中央改札の前にはバスの発着案内が。大宮駅西口行きの表示がみられるのは一日に一度だけ。
東口に出ます。西武バス「大34」ののりばは3番のりば。他に航空公園駅行きなどが発車します。
出発の5分ほど前に、12:00発西武バス「大34」系統、大宮駅西口行きがやってきました。
早速乗り込みます。乗客は座席がほどほどに埋まる程度。結構な行列ができていましたが、10分前に出た新所沢駅行きに皆乗っていきました。いよいよ大宮まで約1時間20分の旅の始まりです。
所沢陸橋通りに入り、所沢陸橋を渡ります。西武池袋線と立体交差する陸橋です。3本線路がありますが、一番左の1本はJRとの連絡線で、この先のJR新秋津駅付近で武蔵野線と合流します。
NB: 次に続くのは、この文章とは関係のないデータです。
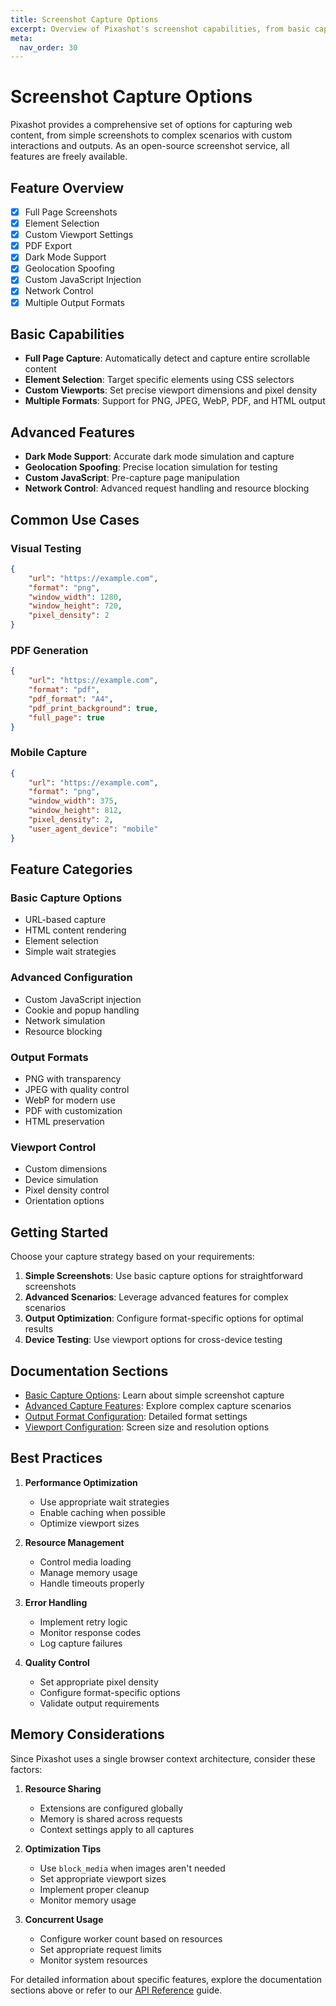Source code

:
 ```yaml
---
title: Screenshot Capture Options
excerpt: Overview of Pixashot's screenshot capabilities, from basic captures to advanced customization features.
meta:
  nav_order: 30
---
```


# Screenshot Capture Options

Pixashot provides a comprehensive set of options for capturing web content, from simple screenshots to complex scenarios with custom interactions and outputs. As an open-source screenshot service, all features are freely available.

## Feature Overview

- [x] Full Page Screenshots
- [x] Element Selection
- [x] Custom Viewport Settings
- [x] PDF Export
- [x] Dark Mode Support
- [x] Geolocation Spoofing
- [x] Custom JavaScript Injection
- [x] Network Control
- [x] Multiple Output Formats

## Basic Capabilities

- **Full Page Capture**: Automatically detect and capture entire scrollable content
- **Element Selection**: Target specific elements using CSS selectors
- **Custom Viewports**: Set precise viewport dimensions and pixel density
- **Multiple Formats**: Support for PNG, JPEG, WebP, PDF, and HTML output

## Advanced Features

- **Dark Mode Support**: Accurate dark mode simulation and capture
- **Geolocation Spoofing**: Precise location simulation for testing
- **Custom JavaScript**: Pre-capture page manipulation
- **Network Control**: Advanced request handling and resource blocking

## Common Use Cases

### Visual Testing
```json
{
    "url": "https://example.com",
    "format": "png",
    "window_width": 1280,
    "window_height": 720,
    "pixel_density": 2
}
```

### PDF Generation
```json
{
    "url": "https://example.com",
    "format": "pdf",
    "pdf_format": "A4",
    "pdf_print_background": true,
    "full_page": true
}
```

### Mobile Capture
```json
{
    "url": "https://example.com",
    "format": "png",
    "window_width": 375,
    "window_height": 812,
    "pixel_density": 2,
    "user_agent_device": "mobile"
}
```

## Feature Categories

### Basic Capture Options
- URL-based capture
- HTML content rendering
- Element selection
- Simple wait strategies

### Advanced Configuration
- Custom JavaScript injection
- Cookie and popup handling
- Network simulation
- Resource blocking

### Output Formats
- PNG with transparency
- JPEG with quality control
- WebP for modern use
- PDF with customization
- HTML preservation

### Viewport Control
- Custom dimensions
- Device simulation
- Pixel density control
- Orientation options

## Getting Started

Choose your capture strategy based on your requirements:

1. **Simple Screenshots**: Use basic capture options for straightforward screenshots
2. **Advanced Scenarios**: Leverage advanced features for complex scenarios
3. **Output Optimization**: Configure format-specific options for optimal results
4. **Device Testing**: Use viewport options for cross-device testing

## Documentation Sections

- [Basic Capture Options](basic-capture.md): Learn about simple screenshot capture
- [Advanced Capture Features](advanced-capture.md): Explore complex capture scenarios
- [Output Format Configuration](output-formats.md): Detailed format settings
- [Viewport Configuration](viewport-options.md): Screen size and resolution options

## Best Practices

1. **Performance Optimization**
    - Use appropriate wait strategies
    - Enable caching when possible
    - Optimize viewport sizes

2. **Resource Management**
    - Control media loading
    - Manage memory usage
    - Handle timeouts properly

3. **Error Handling**
    - Implement retry logic
    - Monitor response codes
    - Log capture failures

4. **Quality Control**
    - Set appropriate pixel density
    - Configure format-specific options
    - Validate output requirements

## Memory Considerations

Since Pixashot uses a single browser context architecture, consider these factors:

1. **Resource Sharing**
    - Extensions are configured globally
    - Memory is shared across requests
    - Context settings apply to all captures

2. **Optimization Tips**
    - Use `block_media` when images aren't needed
    - Set appropriate viewport sizes
    - Implement proper cleanup
    - Monitor memory usage

3. **Concurrent Usage**
    - Configure worker count based on resources
    - Set appropriate request limits
    - Monitor system resources

For detailed information about specific features, explore the documentation sections above or refer to our [API Reference](../api-reference/index.md) guide.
東所沢駅・志木駅行きのバスは陸橋を渡って右折し、川越所沢線に入りますが、このバスは直進します。ここからは県道56号線(さいたまふじみ野所沢線)をひたすら進んでいきます。
所沢陸橋通りの新東橋付近は街路樹が良い感じ。
こぶし団地入口に到着し、多くの人が降りていきました。団地の反対側は航空公園の入口です。
航空公園を過ぎると、在日米軍の所沢通信基地が広がります。かつてはこのエリア一帯が所沢飛行場でしたが、戦後に接収され米軍基地となりました。現在は一部が返還され、市役所などになっています。
並木通り団地入口に到着、左手には所沢市東部浄水場が。
中富の交差点を越えると、昔からの大きないいお家が並んでいます。
中西に着きます。ロジック三芳という倉庫がそびえ立っていました。このあたりから三芳町に入ります。
上富の交差点を左折します。しばらく三芳町内を走ります。1日1便のバスにも関わらず、コンスタントに乗降があります。このエリアは前述の「所58-1」(所沢駅東口〜上福岡駅西口)と、「所58-2」(中富〜上福岡駅西口)も走っていますが、全部合わせて1日5便のみ。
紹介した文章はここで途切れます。